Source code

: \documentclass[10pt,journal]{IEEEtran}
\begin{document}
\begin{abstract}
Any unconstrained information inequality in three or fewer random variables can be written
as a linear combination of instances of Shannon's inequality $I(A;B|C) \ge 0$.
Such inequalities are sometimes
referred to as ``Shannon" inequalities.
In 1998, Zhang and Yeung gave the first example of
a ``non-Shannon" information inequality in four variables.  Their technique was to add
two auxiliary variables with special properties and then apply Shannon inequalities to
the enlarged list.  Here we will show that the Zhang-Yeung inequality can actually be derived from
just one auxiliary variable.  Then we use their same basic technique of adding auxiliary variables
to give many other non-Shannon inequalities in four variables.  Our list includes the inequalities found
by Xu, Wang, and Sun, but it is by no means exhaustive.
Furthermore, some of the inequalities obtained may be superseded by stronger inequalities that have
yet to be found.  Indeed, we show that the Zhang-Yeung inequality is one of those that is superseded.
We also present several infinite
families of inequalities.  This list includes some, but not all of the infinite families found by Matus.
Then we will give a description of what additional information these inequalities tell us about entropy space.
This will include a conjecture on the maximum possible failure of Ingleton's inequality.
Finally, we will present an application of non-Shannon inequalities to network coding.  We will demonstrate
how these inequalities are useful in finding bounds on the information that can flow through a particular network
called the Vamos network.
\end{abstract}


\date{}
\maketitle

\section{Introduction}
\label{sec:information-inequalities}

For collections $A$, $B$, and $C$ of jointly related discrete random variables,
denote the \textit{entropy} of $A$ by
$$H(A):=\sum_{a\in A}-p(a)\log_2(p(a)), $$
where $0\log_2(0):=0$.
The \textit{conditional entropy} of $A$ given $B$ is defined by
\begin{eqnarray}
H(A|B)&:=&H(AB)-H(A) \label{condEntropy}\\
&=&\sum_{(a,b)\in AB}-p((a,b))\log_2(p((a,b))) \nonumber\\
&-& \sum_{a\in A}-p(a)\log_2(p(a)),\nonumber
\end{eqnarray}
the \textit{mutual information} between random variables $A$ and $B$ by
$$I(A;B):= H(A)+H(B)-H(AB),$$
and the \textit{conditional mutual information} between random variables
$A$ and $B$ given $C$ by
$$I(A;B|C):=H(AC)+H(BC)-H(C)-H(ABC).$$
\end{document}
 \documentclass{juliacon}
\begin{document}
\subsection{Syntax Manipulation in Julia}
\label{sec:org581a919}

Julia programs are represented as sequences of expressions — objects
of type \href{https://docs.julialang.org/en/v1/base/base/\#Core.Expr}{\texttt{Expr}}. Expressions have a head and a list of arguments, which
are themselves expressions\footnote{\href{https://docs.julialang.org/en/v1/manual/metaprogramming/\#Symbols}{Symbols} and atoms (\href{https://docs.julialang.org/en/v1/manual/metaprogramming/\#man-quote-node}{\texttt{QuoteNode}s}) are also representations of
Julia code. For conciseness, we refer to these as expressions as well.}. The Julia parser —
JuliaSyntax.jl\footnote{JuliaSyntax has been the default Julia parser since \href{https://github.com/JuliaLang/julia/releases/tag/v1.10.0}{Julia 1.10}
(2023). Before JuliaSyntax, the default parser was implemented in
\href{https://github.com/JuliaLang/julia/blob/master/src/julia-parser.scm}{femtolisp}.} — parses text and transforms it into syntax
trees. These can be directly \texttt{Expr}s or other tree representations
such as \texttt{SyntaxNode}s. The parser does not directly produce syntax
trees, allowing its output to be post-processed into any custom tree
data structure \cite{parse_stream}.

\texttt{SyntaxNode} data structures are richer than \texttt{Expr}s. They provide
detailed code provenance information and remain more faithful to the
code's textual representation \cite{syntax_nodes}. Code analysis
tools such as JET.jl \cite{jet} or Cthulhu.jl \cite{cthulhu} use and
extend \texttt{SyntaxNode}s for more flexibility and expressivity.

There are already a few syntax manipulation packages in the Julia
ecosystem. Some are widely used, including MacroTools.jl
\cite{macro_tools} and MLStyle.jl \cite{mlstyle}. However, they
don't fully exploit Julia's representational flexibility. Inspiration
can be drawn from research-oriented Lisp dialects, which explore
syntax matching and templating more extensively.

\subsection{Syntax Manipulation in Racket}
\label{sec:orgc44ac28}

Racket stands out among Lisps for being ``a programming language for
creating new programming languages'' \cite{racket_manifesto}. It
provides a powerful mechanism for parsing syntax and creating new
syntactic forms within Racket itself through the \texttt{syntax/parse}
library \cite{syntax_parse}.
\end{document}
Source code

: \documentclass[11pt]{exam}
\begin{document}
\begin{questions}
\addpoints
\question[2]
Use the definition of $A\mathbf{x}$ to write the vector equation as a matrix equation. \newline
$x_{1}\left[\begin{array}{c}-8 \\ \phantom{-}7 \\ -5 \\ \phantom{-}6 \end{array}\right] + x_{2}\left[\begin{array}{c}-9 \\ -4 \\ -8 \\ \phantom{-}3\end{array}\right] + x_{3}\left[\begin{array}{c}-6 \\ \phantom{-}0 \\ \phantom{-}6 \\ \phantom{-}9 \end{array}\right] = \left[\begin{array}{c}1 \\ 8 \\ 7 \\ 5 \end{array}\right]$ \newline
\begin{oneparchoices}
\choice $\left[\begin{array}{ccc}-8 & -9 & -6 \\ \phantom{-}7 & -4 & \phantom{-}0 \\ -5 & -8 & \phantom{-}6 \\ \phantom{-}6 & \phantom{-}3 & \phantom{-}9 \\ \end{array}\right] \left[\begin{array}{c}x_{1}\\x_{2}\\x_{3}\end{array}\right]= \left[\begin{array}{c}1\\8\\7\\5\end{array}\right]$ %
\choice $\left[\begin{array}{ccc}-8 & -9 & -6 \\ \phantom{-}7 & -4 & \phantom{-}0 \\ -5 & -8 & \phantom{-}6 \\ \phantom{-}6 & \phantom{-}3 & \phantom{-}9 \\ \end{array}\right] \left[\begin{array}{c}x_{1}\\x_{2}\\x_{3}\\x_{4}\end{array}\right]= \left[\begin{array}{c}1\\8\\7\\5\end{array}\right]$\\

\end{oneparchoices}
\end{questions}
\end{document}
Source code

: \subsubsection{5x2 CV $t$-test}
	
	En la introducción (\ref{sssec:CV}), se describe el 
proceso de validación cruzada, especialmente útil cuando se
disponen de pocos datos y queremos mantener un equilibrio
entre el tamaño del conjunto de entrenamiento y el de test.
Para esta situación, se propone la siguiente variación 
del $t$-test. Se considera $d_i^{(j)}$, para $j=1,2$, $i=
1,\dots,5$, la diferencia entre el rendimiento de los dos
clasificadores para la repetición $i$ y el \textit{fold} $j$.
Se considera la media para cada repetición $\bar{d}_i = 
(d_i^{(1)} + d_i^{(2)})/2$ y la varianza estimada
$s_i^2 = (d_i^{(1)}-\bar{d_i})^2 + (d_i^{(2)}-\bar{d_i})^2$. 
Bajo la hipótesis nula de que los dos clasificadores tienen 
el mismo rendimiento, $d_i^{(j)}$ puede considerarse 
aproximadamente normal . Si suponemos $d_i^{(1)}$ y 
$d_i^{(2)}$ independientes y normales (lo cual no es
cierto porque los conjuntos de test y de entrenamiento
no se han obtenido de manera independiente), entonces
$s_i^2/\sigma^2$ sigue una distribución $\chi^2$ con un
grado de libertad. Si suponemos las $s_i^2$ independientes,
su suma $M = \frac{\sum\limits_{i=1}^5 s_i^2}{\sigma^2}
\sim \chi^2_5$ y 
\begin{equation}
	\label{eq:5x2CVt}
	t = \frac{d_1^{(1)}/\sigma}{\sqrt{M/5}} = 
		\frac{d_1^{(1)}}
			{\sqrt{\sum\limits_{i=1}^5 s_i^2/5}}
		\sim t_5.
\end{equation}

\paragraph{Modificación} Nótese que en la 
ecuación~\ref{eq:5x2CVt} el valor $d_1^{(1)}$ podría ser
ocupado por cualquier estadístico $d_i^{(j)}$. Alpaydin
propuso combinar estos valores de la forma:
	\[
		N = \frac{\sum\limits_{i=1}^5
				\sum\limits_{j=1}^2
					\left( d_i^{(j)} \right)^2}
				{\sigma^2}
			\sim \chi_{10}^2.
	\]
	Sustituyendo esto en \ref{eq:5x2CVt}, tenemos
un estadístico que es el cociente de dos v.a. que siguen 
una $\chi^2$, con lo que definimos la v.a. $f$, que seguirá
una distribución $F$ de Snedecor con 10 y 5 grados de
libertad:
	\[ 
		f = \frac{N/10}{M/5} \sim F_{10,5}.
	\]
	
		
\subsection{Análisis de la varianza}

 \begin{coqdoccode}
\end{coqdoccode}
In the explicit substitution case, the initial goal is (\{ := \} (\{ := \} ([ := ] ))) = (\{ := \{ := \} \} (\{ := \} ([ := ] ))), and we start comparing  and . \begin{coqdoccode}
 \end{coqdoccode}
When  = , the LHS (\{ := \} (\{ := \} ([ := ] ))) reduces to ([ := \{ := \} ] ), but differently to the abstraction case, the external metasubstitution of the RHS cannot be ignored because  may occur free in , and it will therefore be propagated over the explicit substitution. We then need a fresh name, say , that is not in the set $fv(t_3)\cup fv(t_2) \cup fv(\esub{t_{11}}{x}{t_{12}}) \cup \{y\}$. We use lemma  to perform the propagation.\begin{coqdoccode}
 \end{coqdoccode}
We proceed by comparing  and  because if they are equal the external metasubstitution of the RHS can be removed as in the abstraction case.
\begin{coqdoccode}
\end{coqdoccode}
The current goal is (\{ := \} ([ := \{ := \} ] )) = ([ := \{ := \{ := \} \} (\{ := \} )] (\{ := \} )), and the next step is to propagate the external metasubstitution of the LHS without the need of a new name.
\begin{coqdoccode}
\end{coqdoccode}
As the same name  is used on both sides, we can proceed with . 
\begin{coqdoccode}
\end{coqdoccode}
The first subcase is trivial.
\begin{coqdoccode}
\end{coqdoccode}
------------------------
▶ **GOAL OF THE EXERCISE**: Work through the listing above and report how many lines include the string "docs", with no other text.

▶ **EXERCISE ANSWER**: 2